Divided Supreme Court examines who can defend abortion restrictions


Chief Justice John Roberts and Justice Stephen Breyer, as well as the more conservative justices of the court, seemed sympathetic to arguments that the Attorney General, as an elected official, has the right to join a court challenge in course against one of the laws of the state.

“Do you want to prevent the state from participating? Roberts asked Alexa Kolbi-Molinas, a senior lawyer for the ACLU Reproductive Freedom Project, who argued Cameron’s involvement would create a “revolving door” by allowing state officials to come back. as a party in the lawsuits after their departure.

Roberts suggested that since the state elected a Republican attorney general while the case was in court, this new official should be given the opportunity to take a different stand than his Democratic predecessor.

Judges Sonia Sotomayor and Elena Kagan rejected these arguments. “We don’t really care what happened in the political arena. We don’t want to be dragged into this,” Sotomayor said, noting that Cameron missed a deadline to appeal, then then sought to intervene in the case.

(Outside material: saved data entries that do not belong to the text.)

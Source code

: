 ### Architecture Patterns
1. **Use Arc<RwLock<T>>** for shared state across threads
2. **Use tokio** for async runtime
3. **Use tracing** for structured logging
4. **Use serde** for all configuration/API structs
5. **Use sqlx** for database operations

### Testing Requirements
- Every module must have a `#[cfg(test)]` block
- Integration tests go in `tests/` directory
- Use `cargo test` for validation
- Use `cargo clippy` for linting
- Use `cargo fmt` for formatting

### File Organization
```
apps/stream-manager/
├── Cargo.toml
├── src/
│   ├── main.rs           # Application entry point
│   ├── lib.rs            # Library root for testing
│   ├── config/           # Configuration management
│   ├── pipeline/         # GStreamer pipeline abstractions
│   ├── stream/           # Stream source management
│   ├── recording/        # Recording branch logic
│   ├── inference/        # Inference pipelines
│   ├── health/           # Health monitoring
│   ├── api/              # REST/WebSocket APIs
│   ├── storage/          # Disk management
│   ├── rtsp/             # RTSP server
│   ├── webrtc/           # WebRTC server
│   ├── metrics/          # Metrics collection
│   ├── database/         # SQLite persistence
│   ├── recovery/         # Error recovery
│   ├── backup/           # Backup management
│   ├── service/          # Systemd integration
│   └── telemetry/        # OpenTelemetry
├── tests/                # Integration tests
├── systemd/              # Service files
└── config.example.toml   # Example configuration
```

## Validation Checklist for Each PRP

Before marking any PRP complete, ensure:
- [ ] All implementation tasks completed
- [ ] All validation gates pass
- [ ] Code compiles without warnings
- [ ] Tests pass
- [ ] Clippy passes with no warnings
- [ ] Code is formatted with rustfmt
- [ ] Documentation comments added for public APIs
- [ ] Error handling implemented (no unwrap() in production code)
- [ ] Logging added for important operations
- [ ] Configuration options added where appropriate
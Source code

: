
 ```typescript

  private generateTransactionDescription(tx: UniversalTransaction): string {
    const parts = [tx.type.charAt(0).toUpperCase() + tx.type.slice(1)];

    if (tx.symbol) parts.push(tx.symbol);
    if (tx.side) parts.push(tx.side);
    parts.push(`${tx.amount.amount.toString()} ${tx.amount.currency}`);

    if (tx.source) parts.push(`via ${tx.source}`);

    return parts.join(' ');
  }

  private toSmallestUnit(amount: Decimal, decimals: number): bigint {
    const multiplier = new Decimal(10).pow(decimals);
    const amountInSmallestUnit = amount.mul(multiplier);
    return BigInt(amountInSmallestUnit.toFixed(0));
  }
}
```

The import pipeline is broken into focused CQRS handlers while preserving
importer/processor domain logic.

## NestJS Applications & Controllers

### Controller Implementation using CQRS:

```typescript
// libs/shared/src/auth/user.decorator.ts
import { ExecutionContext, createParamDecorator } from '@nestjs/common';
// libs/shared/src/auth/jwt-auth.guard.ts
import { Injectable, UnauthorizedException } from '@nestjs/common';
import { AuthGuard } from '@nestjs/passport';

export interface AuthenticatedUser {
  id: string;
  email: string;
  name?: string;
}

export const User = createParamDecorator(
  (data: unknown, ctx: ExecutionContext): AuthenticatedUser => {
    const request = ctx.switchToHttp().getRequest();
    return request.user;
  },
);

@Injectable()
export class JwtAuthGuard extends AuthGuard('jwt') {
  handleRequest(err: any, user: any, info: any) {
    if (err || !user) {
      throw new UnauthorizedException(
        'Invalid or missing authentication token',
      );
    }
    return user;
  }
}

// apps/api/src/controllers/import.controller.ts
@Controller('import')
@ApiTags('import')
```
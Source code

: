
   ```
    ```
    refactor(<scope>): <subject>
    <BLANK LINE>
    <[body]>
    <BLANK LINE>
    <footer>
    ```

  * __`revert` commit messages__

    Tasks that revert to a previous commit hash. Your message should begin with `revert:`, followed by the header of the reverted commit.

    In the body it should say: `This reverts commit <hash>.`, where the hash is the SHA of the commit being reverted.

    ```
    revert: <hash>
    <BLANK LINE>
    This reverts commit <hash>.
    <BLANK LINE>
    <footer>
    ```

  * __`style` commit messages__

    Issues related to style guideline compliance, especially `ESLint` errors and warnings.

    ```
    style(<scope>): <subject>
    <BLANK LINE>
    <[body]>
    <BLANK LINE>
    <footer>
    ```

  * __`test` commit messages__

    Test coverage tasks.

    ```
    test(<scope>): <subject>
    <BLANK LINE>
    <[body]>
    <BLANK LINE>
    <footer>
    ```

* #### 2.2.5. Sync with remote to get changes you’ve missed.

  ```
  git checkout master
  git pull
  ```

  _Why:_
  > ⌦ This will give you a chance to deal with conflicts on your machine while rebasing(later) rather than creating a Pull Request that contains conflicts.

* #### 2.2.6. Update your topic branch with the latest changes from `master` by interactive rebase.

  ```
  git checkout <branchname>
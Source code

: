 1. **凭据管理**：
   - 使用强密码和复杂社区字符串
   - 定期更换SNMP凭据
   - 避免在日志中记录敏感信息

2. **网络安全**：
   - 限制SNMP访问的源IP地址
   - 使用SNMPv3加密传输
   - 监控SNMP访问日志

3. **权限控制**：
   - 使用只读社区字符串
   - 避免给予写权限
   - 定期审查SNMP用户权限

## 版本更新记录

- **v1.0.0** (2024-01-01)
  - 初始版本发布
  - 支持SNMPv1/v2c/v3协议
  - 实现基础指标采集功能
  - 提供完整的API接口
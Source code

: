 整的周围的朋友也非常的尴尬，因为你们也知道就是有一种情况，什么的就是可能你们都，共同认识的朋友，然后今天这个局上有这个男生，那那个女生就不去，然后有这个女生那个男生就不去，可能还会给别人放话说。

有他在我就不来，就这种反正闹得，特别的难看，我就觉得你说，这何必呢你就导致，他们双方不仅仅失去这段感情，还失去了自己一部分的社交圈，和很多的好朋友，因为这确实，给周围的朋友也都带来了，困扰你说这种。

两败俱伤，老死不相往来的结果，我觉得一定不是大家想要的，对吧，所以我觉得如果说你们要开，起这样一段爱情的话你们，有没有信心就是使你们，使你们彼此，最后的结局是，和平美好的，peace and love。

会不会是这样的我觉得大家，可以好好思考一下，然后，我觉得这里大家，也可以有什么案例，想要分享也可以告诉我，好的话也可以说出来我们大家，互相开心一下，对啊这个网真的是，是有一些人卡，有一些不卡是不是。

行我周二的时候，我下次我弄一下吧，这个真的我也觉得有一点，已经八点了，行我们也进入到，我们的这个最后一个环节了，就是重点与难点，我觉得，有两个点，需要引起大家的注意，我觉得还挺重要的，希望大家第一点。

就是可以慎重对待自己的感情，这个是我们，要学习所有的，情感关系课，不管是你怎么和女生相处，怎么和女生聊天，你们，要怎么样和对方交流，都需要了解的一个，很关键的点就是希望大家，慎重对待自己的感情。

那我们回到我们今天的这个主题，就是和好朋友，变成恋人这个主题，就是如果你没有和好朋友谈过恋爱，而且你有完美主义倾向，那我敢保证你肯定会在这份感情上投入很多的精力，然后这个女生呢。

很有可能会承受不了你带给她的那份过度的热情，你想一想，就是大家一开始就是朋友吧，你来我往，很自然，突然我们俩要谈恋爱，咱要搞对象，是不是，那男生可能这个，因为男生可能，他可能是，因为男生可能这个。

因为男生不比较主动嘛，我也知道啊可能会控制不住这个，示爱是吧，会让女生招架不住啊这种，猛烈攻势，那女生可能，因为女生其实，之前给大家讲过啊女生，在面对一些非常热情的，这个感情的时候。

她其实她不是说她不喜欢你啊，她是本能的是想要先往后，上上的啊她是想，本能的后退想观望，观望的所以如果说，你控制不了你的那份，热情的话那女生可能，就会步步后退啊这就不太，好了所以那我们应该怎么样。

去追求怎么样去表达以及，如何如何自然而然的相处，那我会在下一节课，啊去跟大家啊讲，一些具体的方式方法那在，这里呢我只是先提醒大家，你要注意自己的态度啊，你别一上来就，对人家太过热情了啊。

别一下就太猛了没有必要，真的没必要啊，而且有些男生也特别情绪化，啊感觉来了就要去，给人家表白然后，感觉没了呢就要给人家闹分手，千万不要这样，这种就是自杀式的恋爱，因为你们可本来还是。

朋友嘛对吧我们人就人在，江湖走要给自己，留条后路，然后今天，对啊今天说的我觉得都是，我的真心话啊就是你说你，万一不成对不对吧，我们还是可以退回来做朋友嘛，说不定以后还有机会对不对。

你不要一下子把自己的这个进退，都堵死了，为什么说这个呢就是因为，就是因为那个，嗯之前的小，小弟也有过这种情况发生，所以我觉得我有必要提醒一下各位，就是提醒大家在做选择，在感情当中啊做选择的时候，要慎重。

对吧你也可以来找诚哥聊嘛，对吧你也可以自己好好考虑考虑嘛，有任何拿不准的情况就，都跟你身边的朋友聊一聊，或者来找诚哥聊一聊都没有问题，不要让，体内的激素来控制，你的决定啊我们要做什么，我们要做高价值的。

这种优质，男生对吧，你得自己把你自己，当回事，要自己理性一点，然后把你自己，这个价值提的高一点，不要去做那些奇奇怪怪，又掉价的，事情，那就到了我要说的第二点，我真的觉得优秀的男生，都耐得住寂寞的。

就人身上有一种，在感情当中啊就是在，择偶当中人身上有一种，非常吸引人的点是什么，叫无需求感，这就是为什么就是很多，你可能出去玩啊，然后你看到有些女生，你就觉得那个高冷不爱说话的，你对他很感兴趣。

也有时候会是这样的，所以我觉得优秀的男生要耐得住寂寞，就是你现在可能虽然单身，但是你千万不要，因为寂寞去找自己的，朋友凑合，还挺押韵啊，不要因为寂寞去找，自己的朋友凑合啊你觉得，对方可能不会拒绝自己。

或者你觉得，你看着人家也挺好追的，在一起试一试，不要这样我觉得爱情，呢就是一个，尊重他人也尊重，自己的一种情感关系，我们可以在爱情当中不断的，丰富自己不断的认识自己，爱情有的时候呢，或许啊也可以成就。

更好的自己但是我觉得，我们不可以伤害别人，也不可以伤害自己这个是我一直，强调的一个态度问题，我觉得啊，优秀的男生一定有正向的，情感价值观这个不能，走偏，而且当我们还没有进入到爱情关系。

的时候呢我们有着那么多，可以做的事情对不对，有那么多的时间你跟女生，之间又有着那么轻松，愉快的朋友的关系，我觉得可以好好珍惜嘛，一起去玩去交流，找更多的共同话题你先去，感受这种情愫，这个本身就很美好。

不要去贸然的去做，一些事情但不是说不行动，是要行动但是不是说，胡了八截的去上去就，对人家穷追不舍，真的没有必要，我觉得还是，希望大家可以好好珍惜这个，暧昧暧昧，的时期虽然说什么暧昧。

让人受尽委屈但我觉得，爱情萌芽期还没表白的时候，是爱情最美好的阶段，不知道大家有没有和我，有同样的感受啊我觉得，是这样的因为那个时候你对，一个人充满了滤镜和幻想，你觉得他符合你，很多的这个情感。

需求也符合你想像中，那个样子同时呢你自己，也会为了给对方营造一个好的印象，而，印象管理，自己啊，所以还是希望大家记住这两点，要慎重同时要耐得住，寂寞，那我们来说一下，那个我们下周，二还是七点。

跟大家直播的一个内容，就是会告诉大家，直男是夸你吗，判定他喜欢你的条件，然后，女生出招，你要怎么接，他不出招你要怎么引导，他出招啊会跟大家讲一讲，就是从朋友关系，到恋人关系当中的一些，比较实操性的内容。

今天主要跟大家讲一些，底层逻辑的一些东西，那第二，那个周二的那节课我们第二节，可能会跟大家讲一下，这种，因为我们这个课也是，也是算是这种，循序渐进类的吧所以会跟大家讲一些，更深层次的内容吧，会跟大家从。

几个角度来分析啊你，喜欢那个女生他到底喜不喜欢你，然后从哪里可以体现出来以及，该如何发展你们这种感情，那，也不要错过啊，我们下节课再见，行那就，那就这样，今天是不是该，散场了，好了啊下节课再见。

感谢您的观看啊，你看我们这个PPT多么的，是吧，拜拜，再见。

“The court has held for more than a century that the successors stood in the place of their predecessors,” Kolbi-Molinas said in an interview afterwards. “There is no reset button just because there was an election.”

The arguments in Cameron v. EMW Women’s Surgical Center stems from Kentucky’s 2018 ban on a common method of surgical abortion used after 15 weeks of pregnancy, known as dilation and evacuation. The law was signed by former Republican governor Matt Bevin, but has since been blocked by lower federal courts.

The deliberations came as the High Court prepares to hear a more high-profile abortion and case in December over Mississippi’s 15-week abortion ban which directly challenges Roe vs. Wade. Ongoing challenges to a six-week Texas abortion ban that judges have allowed to take effect could also return to court this year, either on an emergency basis or on appeal.

With Congress unlikely to pass legislation to protect abortion rights and dozens of conservative states moving quickly to enact many forms of procedural restrictions, court rulings this term will decide when, where and how people can terminate a pregnancy.

Kentucky Senior Assistant Attorney General Matthew Kuhn has argued that residents of the state want “fail-safe” for situations in which the governor refuses to defend laws such as the abortion ban. “The GA is the agent of the State. We are here on behalf of the state, ”said Kuhn.

The audio of Tuesday’s arguments was broadcast live due to pandemic restrictions on attendance.